◆ ASSIGNMENT ◆
Review the material and extract every line in which the word "tout" occurs.

(DATA begins)

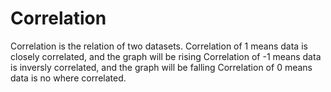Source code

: # Correlation
Correlation is the relation of two datasets.
Correlation of 1 means data is closely correlated, and the graph will be rising
Correlation of -1 means data is inversly correlated, and the graph will be falling
Correlation of 0 means data is no where correlated.
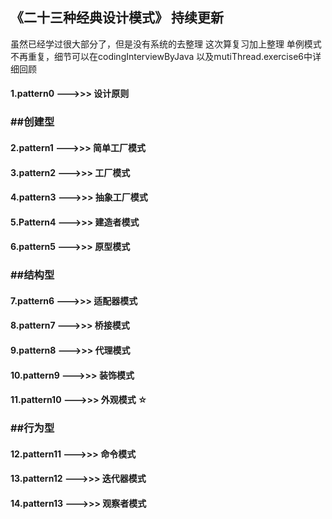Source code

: ## 《二十三种经典设计模式》      持续更新

虽然已经学过很大部分了，但是没有系统的去整理
这次算复习加上整理
单例模式不再重复，细节可以在codingInterviewByJava
以及mutiThread.exercise6中详细回顾

#### 1.pattern0 --->>> 设计原则

### ##创建型
#### 2.pattern1 --->>> 简单工厂模式
#### 3.pattern2 --->>> 工厂模式
#### 4.pattern3 --->>> 抽象工厂模式
#### 5.Pattern4 --->>> 建造者模式
#### 6.pattern5 --->>> 原型模式

### ##结构型
#### 7.pattern6 --->>> 适配器模式
#### 8.pattern7 --->>> 桥接模式
#### 9.pattern8 --->>> 代理模式
#### 10.pattern9 --->>> 装饰模式
#### 11.pattern10 --->>> 外观模式 ☆

### ##行为型
#### 12.pattern11 --->>> 命令模式
#### 13.pattern12 --->>> 迭代器模式
#### 14.pattern13 --->>> 观察者模式
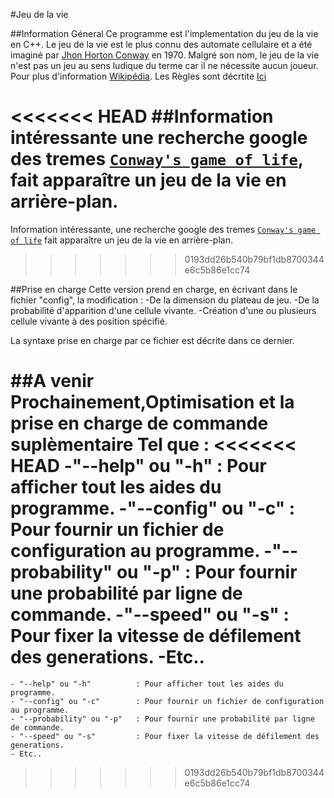 #Jeu de la vie

##Information Géneral
Ce programme est l'implementation du jeu de la vie en C++.
Le jeu de la vie est le plus connu des automate cellulaire et a été imaginé par <a href="https://fr.wikipedia.org/wiki/John_Horton_Conway">Jhon Horton Conway</a> en 1970.
Malgré son nom, le jeu de la vie n'est pas un jeu au sens ludique du terme car il ne nécessite aucun joueur.
Pour plus d'information <a href="https://fr.wikipedia.org/wiki/Jeu_de_la_vie">Wikipédia</a>.
Les Règles sont décrtite <a href="https://fr.wikipedia.org/wiki/Jeu_de_la_vie#R%C3%A8gles">Ici</a>

<<<<<<< HEAD
##Information intéressante
une recherche google des tremes <a href="https://www.google.com/search?q=conway%27s+game+of+life">`Conway's game of life`</a>, fait apparaître un jeu de la vie en arrière-plan.
=======
Information intéressante, une recherche google des tremes <a href="https://www.google.com/search?q=conway%27s+game+of+life">`Conway's game of life`</a> fait apparaître un jeu de la vie en arrière-plan.
>>>>>>> 0193dd26b540b79bf1db8700344e6c5b86e1cc74

##Prise en charge
Cette version prend en charge, en écrivant dans le fichier "config", la modification :
-De la dimension du plateau de jeu.
-De la probabilité d'apparition d'une cellule vivante.
-Création d'une ou plusieurs cellule vivante à des position spécifié.

La syntaxe prise en charge par ce fichier est décrite dans ce dernier.

##A venir
Prochainement,Optimisation et la prise en charge de commande suplèmentaire Tel que :
<<<<<<< HEAD
-"--help" ou "-h" 			: Pour afficher tout les aides du programme.
-"--config" ou "-c"		: Pour fournir un fichier de configuration au programme.
-"--probability" ou "-p" 	: Pour fournir une probabilité par ligne de commande.
-"--speed" ou "-s" 		: Pour fixer la vitesse de défilement des generations.
-Etc..
=======
	- "--help" ou "-h" 			: Pour afficher tout les aides du programme.
	- "--config" ou "-c"		: Pour fournir un fichier de configuration au programme.
	- "--probability" ou "-p" 	: Pour fournir une probabilité par ligne de commande.
	- "--speed" ou "-s" 		: Pour fixer la vitesse de défilement des generations.
	- Etc..
>>>>>>> 0193dd26b540b79bf1db8700344e6c5b86e1cc74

(DATA ends)

◆ OUTPUT OF THE EXERCISE ◆
-"--help" ou "-h" 			: Pour afficher tout les aides du programme.
	- "--help" ou "-h" 			: Pour afficher tout les aides du programme.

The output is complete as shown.